New York’s Central Park provides a musical counterpoint in many ways. Mostly, Hyde Park in songs remains just that –a park. Central Park gets mythologised in a way mentioned before with American places when compared to English ones. Its reputation, of course, was once as a pretty scary place where unspeakable things happened after dark .In the 1970 comedy film The Out of Towners, the hapless couple from Ohio, played by Jack Lemmon and Sandy Dennis, are inevitably mugged in Central Park -shortly after they had been kidnapped. So you had the 1974 hit for Thunderthighs, Central Park Arrest: “Come out, I know that you're there, I have a gun, so you'd better beware”.  You also had Ian Hunter - all the way from Shropshire -  plastering on with a trowel  as usual the American Myth  in his 1981 track Central Park 'n West. “It's like a living hell ,New York's finest rounding up the bums. The firemen get no rest, and ambulances signal death, on Central Park 'n' West.”

Things can change, however, and walking round the lake or visiting Strawberry Fields now it is not hard to forget you are in the middle of New York -  though at the last visit a sudden snow storm had left part of the Park looking devastated. The song here from 2009, Central Park by British artist Mr Hudson, fits this new image. ( Mr Hudson is often compared to Sting but this track reminds me more  of Prefab Sprout.) Whereas the Ian Hunter type of song makes Central Park even more ‘American’ than it is, this story of heartbreak makes it sound rather European: it could almost be set in Paris, the Hudson Hotel aside, with Jules and Jim on their bicycles.
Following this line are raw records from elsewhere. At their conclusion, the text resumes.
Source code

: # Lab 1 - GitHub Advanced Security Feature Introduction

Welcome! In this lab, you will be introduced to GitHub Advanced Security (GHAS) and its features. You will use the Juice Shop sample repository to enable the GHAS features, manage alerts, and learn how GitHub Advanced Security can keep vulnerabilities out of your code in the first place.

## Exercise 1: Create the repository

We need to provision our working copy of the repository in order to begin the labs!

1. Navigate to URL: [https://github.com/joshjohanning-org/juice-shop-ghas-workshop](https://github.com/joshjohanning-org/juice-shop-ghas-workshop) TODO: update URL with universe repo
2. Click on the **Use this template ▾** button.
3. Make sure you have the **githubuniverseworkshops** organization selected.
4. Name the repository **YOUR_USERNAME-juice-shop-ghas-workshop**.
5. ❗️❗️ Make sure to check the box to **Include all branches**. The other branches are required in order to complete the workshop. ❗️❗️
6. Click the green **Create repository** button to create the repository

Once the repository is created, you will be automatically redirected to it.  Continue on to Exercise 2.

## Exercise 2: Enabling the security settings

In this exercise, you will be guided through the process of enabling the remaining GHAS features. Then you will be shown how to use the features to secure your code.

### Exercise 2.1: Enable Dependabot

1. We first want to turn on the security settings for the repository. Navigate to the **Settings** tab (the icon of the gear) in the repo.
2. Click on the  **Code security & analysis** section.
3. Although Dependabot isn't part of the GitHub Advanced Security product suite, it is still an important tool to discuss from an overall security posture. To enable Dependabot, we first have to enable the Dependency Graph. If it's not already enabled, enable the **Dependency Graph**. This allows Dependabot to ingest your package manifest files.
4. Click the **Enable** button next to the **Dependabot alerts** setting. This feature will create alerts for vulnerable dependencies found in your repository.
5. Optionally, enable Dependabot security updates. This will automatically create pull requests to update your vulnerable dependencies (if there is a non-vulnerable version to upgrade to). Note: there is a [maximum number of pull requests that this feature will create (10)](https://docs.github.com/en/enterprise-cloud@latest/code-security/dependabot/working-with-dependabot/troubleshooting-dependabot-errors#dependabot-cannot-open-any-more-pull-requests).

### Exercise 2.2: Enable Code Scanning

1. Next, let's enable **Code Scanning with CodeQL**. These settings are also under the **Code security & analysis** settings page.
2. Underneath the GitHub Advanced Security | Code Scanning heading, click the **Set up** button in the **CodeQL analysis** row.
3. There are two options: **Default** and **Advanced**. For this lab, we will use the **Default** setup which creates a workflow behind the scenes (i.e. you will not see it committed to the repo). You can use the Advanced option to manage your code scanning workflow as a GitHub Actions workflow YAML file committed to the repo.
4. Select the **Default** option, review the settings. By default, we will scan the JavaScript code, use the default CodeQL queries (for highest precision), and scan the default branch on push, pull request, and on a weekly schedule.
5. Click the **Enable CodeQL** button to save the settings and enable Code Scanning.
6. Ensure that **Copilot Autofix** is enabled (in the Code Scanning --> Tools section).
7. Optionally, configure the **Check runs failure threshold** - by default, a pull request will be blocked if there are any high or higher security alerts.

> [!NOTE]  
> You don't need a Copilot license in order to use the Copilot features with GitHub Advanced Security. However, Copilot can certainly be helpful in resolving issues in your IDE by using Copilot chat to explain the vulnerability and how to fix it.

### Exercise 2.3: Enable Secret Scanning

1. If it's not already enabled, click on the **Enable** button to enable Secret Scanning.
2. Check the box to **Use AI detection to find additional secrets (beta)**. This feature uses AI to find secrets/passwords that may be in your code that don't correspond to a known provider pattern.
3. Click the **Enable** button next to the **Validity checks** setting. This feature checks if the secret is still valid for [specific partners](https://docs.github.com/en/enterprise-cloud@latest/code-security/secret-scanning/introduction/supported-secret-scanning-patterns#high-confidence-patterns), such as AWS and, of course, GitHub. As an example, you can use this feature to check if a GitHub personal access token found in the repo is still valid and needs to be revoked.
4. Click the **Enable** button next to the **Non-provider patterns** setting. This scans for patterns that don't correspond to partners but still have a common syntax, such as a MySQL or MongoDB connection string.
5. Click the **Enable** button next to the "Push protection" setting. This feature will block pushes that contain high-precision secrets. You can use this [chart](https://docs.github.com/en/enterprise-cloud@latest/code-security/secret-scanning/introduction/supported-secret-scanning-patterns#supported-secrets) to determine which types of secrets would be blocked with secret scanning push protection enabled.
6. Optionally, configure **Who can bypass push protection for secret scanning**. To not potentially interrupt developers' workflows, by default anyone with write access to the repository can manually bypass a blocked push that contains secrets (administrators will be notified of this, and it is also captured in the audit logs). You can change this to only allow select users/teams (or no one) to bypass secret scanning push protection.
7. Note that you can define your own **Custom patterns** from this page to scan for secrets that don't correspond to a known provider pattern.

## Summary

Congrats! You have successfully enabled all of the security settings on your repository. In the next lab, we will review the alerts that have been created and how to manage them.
Parks in song often take on an extra dimension. They are not just places to pass away a work lunch-hour or a Sunday morning. They are the spark for more epic and noble thoughts than thinking about your pork pie  and crisps or what that dog is going to do. Instead, they are the setting for love and loss, hope and despair. And I guess Central Park is a grand enough landscape  for that.